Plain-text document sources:
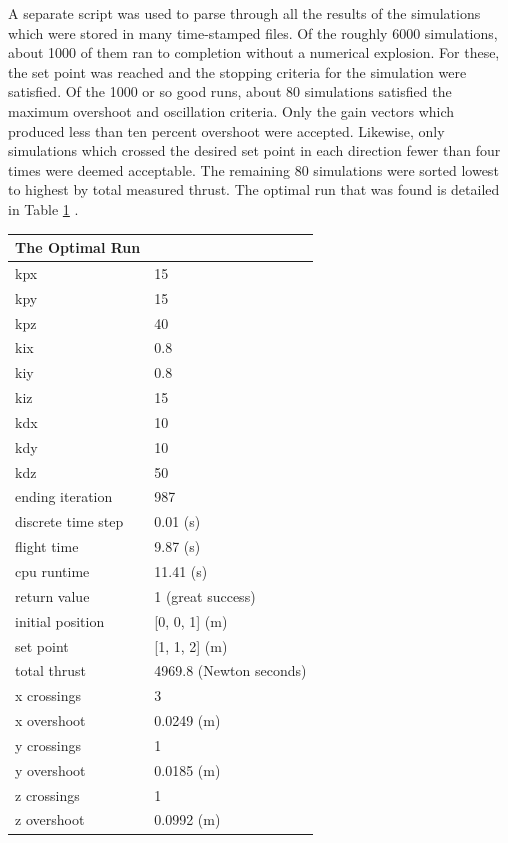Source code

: A separate script was used to parse through all the results of the simulations which were stored in many time-stamped files. Of the roughly 6000 simulations, about 1000 of them ran to completion without a numerical explosion. For these, the set point was reached and the stopping criteria for the simulation were satisfied. Of the 1000 or so good runs, about 80 simulations satisfied the maximum overshoot and oscillation criteria. Only the gain vectors which produced less than ten percent overshoot were accepted. Likewise, only simulations which crossed the desired set point in each direction fewer than four times were deemed acceptable. The remaining 80 simulations were sorted lowest to highest by total measured thrust. The optimal run that was found is detailed in Table \ref{table:optimalrun} .   


\begin{table}\label{table:optimalrun}
\begin{doublespace}
\centering
\begin{tabular}{l l}
The Optimal Run      \\
\hline                        
kpx                 & 15 \\
kpy                 & 15 \\
kpz                 & 40 \\
kix                 & 0.8 \\
kiy                 & 0.8 \\
kiz                 & 15 \\
kdx                 & 10 \\
kdy                 & 10 \\
kdz                 & 50 \\
ending iteration    & 987 \\
discrete time step   & 0.01 (s)\\
flight time         & 9.87 (s) \\
cpu runtime         & 11.41 (s)\\
return value        & 1 (great success)\\
initial position    & [0, 0, 1] (m)\\
set point           & [1, 1, 2] (m) \\
total thrust        & 4969.8 (Newton seconds) \\
x crossings         & 3 \\
x overshoot         & 0.0249 (m) \\
y crossings         & 1 \\
y overshoot         & 0.0185 (m)\\
z crossings         & 1 \\
z overshoot         & 0.0992 (m) \\
\end{tabular}
\end{doublespace}
\end{table}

◆ WHAT IS EXPECTED:
None of the pictures should appear, though every line of the data above must be reproduced exactly.

◆ ANSWER TO THE PROBLEM:
Source code

: A separate script was used to parse through all the results of the simulations which were stored in many time-stamped files. Of the roughly 6000 simulations, about 1000 of them ran to completion without a numerical explosion. For these, the set point was reached and the stopping criteria for the simulation were satisfied. Of the 1000 or so good runs, about 80 simulations satisfied the maximum overshoot and oscillation criteria. Only the gain vectors which produced less than ten percent overshoot were accepted. Likewise, only simulations which crossed the desired set point in each direction fewer than four times were deemed acceptable. The remaining 80 simulations were sorted lowest to highest by total measured thrust. The optimal run that was found is detailed in Table \ref{table:optimalrun} .   


\begin{table}\label{table:optimalrun}
\begin{doublespace}
\centering
\begin{tabular}{l l}
The Optimal Run      \\
\hline                        
kpx                 & 15 \\
kpy                 & 15 \\
kpz                 & 40 \\
kix                 & 0.8 \\
kiy                 & 0.8 \\
kiz                 & 15 \\
kdx                 & 10 \\
kdy                 & 10 \\
kdz                 & 50 \\
ending iteration    & 987 \\
discrete time step   & 0.01 (s)\\
flight time         & 9.87 (s) \\
cpu runtime         & 11.41 (s)\\
return value        & 1 (great success)\\
initial position    & [0, 0, 1] (m)\\
set point           & [1, 1, 2] (m) \\
total thrust        & 4969.8 (Newton seconds) \\
x crossings         & 3 \\
x overshoot         & 0.0249 (m) \\
y crossings         & 1 \\
y overshoot         & 0.0185 (m)\\
z crossings         & 1 \\
z overshoot         & 0.0992 (m) \\
\end{tabular}
\end{doublespace}
\end{table}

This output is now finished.